Much has been said in mainstream media about women lacking the ability to be funny, frankly it’s a nonsensical claim. When I started doing comedy there were no all-female rooms. Now there are, and in those spaces, there are frequent and open discussions about gate keeping, about unequal representation of women on line ups, repeated comments around men simply refusing to book women. There is often talk of how we should counter this. There are often suggestions of how room runners and commercially successful comedians can and should counter this, by stepping down to ensure that women are on the bill.
When you have amassed more than five minutes of stand-up comedy the progression is often to stage a solo show at Melbourne International Comedy Festival (MICF.) The ratio of men to women in comedy rooms is usually two women to eight men, at this years festival shows by women came in at 22%. Not many women do comedy, it's a tough gig.
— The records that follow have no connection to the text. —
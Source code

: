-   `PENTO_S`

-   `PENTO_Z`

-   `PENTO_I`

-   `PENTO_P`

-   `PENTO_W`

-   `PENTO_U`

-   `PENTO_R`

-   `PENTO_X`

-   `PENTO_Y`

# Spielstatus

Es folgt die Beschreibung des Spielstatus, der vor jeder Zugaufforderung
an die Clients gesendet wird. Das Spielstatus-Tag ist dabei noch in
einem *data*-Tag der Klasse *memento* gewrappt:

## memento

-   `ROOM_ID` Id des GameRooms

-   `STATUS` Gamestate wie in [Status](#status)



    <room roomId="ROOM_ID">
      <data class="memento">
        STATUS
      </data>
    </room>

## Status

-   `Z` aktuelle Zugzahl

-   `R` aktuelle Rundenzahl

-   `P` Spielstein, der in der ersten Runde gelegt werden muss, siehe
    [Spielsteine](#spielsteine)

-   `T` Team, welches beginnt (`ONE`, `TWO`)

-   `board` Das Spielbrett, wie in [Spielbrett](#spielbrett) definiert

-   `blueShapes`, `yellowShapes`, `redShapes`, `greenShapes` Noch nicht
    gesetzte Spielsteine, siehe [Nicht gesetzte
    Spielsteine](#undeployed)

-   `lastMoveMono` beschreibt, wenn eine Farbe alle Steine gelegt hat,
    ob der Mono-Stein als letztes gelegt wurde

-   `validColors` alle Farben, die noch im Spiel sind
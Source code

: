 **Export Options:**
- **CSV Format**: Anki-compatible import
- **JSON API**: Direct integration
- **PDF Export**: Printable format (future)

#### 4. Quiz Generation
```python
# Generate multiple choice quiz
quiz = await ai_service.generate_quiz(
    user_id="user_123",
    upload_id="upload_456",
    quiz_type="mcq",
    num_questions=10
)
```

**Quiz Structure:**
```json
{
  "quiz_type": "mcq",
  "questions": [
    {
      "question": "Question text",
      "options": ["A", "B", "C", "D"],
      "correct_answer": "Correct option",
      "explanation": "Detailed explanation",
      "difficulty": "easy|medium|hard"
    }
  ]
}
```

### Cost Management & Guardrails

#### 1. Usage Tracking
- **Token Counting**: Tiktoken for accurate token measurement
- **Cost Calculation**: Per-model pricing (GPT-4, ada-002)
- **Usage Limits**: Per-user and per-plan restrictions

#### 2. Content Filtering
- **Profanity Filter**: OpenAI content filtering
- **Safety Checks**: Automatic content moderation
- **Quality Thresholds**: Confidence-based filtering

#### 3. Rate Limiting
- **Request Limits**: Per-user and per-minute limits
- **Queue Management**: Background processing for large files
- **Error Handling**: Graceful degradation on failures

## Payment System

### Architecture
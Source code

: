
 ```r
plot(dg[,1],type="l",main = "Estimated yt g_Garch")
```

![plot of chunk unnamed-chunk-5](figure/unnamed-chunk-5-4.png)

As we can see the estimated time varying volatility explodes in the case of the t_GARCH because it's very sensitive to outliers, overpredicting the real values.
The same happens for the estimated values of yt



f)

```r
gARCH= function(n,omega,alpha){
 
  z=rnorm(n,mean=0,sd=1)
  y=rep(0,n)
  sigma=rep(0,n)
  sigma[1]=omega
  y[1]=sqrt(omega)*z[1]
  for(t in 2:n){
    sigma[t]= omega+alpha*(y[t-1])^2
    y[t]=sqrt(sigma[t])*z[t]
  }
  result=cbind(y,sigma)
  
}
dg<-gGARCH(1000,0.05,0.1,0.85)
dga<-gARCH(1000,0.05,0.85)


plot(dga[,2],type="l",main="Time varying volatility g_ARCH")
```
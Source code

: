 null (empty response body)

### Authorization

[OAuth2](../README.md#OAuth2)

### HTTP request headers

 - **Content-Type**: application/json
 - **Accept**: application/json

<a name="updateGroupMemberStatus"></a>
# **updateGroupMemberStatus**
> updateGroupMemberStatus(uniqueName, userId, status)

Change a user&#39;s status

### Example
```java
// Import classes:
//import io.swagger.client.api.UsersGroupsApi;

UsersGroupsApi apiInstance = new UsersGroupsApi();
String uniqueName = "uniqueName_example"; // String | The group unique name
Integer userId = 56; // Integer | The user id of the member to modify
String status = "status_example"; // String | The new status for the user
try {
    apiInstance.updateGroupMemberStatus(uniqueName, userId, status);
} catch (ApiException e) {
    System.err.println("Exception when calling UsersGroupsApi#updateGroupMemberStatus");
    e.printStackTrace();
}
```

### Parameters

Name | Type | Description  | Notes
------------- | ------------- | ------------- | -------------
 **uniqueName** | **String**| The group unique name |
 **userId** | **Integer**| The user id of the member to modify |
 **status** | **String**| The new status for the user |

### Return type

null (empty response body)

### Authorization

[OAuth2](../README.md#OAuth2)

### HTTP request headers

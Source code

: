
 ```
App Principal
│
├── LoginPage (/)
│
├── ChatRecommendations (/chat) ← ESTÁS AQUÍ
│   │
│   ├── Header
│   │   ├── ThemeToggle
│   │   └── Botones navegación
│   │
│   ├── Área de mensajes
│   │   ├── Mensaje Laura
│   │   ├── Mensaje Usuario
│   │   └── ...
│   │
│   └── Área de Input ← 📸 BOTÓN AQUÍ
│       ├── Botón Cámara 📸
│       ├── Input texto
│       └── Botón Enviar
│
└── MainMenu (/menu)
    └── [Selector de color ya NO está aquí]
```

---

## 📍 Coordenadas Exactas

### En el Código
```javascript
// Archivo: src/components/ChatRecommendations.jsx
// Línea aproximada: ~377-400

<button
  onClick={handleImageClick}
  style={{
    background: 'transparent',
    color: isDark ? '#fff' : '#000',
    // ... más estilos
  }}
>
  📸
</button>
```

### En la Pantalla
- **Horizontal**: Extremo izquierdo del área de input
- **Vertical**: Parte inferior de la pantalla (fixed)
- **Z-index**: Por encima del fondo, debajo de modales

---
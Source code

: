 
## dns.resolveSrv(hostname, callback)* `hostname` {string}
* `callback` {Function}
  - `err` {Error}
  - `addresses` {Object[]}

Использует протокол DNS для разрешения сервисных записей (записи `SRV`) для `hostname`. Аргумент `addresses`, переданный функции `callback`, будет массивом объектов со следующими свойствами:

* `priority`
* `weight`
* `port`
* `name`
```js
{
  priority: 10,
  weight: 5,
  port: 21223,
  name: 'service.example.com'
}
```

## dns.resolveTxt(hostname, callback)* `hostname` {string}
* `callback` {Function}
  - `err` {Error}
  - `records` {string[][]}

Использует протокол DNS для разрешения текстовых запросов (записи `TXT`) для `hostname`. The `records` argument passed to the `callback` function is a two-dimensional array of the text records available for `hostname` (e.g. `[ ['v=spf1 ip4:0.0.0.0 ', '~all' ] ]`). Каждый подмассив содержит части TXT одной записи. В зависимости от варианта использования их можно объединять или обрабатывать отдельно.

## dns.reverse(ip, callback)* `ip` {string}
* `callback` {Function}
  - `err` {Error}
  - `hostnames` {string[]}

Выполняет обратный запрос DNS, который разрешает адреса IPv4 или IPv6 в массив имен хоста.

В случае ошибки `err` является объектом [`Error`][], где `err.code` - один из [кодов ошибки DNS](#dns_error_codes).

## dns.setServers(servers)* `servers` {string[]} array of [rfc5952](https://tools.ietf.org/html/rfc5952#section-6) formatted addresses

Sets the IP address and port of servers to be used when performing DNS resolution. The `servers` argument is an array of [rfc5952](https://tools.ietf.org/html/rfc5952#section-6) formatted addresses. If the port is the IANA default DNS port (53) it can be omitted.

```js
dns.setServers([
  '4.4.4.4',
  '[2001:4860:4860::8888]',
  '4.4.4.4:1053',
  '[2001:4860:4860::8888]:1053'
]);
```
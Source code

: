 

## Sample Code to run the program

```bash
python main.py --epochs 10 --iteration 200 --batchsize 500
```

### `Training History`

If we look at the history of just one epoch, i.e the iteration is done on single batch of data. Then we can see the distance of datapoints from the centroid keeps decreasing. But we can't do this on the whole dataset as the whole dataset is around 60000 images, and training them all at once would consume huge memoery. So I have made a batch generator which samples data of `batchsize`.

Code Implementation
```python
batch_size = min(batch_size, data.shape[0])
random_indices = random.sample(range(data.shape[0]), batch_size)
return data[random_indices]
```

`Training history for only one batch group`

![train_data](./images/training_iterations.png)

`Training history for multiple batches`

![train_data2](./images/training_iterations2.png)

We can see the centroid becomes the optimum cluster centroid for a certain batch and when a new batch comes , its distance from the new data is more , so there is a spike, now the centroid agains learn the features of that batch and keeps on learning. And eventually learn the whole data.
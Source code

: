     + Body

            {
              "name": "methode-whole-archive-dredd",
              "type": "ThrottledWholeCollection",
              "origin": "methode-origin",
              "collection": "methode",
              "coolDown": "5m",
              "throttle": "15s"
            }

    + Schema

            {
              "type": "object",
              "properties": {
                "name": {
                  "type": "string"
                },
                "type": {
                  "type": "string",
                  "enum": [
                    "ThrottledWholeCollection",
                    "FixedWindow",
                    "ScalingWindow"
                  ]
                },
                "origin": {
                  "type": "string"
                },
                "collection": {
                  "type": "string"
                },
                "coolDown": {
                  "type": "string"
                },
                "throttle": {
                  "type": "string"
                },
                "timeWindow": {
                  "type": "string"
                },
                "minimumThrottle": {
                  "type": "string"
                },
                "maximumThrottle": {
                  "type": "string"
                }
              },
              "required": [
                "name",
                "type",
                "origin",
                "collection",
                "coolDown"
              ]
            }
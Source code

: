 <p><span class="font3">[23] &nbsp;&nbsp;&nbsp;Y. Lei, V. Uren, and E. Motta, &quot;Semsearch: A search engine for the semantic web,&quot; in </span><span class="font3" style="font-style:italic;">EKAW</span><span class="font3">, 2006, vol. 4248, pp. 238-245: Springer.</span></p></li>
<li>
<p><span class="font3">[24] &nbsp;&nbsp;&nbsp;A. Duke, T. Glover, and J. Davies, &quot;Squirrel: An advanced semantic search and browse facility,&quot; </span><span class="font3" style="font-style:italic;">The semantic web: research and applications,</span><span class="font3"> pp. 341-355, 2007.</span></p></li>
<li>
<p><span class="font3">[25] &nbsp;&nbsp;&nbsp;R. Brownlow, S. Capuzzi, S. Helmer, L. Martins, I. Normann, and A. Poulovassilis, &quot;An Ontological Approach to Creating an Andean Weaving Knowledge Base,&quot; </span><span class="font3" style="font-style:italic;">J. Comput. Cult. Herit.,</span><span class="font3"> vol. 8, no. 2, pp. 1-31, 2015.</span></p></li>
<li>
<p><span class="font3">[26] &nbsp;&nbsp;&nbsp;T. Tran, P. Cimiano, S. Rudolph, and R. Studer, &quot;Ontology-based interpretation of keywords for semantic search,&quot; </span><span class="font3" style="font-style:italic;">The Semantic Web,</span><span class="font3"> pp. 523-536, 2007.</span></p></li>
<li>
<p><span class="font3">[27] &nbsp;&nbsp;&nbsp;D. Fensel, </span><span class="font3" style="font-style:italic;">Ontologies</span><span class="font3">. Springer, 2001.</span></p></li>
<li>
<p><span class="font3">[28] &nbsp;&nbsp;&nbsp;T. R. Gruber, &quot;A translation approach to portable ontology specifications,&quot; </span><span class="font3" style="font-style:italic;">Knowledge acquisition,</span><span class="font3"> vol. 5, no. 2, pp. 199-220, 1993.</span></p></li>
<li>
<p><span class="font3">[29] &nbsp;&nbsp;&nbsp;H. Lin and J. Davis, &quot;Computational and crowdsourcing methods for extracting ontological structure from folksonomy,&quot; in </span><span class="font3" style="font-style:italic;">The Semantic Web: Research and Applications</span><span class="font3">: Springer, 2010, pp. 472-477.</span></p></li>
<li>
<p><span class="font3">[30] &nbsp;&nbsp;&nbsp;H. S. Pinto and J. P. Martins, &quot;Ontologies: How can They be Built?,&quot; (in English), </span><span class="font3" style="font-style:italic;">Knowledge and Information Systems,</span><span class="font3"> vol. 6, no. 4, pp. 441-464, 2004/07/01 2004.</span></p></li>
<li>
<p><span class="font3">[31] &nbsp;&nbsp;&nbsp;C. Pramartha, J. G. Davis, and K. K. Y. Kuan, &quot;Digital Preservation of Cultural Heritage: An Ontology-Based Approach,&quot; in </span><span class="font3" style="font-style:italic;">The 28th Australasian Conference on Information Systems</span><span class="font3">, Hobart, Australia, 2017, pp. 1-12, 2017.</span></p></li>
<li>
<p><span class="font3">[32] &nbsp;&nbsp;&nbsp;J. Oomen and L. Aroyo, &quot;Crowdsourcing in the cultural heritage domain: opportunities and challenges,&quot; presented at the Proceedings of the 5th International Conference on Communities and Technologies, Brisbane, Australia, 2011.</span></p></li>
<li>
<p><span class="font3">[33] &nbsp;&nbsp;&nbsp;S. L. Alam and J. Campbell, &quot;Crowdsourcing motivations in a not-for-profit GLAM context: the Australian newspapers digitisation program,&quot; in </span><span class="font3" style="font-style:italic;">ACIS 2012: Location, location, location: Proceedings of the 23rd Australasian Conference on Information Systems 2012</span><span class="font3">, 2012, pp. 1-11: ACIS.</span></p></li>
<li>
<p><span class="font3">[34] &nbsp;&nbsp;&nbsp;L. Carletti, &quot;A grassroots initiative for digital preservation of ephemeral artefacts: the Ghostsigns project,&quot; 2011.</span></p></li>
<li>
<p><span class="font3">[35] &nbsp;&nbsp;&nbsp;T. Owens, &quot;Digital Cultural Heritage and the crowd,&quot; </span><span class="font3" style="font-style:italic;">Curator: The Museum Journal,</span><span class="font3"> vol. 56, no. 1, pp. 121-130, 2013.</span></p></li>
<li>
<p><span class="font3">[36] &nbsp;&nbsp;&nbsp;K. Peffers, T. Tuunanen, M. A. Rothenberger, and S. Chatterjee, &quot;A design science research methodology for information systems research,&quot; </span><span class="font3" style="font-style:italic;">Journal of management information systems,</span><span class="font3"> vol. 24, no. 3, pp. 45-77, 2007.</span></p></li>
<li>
The festival is the highest grossing festival in Australia, it has huge economic clout, it could also have enormous social clout. At the Jeez Louis, women in comedy forum, in 2017 there were questions posed to MICF director Susan Provan around lack of gender equity on MICF televised shows. Provan’s response was that the televised shows represented the festivals demographic. ‘But,’ an audience member countered, ‘MICF could be a world leader, a game changer and always categorically televise shows that with a gender balance, right?’ Wrong, the same messages will continue to be sent out, some of them subtle, some of them pervasive, ‘the revolution will not be televised.’
When I first became a mother I was staggered by the isolation I felt, the ebb of autonomy, I worked less paid hours to become the primary caregiver, I stayed at home and baked. It was, as I saw it, my function to do so. My daughters are teenagers now – take up space I tell them, know your power, make some noise I tell them.
Today I add a caveat though, take care I say, be careful I say, the homicide detective in charge of the murder of Eurydice Dixon has said that women should have ‘situational awareness.’ The detective did not pledge to call out sexism when he saw it, in the ranks, online or on television, nor did he say that he would do everything he could to counter violence against women by insisting that it is men that must change their behaviour, neither did the Premier and neither has the Prime Minister.
I saw Eurydice gig many times, her comedy was out of the box, her manner her comedic skill, her sense of style made you sit up and listen.
She told this joke, I am paraphrasing: 'Women need to up their game and start suiciding more, we want equality with men and they are outstripping us on suicide rates.'
So funny, so clever. I gigged with Eurydice and have gigged with so many other women over the years, to my shame I have never offered a lift or asked if anyone is ok to get home.
A comedian’s job is to interrogate their world, distil it, and through the alchemy of chutzpah and carefully chosen words create an exquisite moment of surprise which generates laughter. And you should be able to just get up and do it all again and again and again and again and again and again.
Eurydice Dixon - you were incredible - our comedy world is bereft.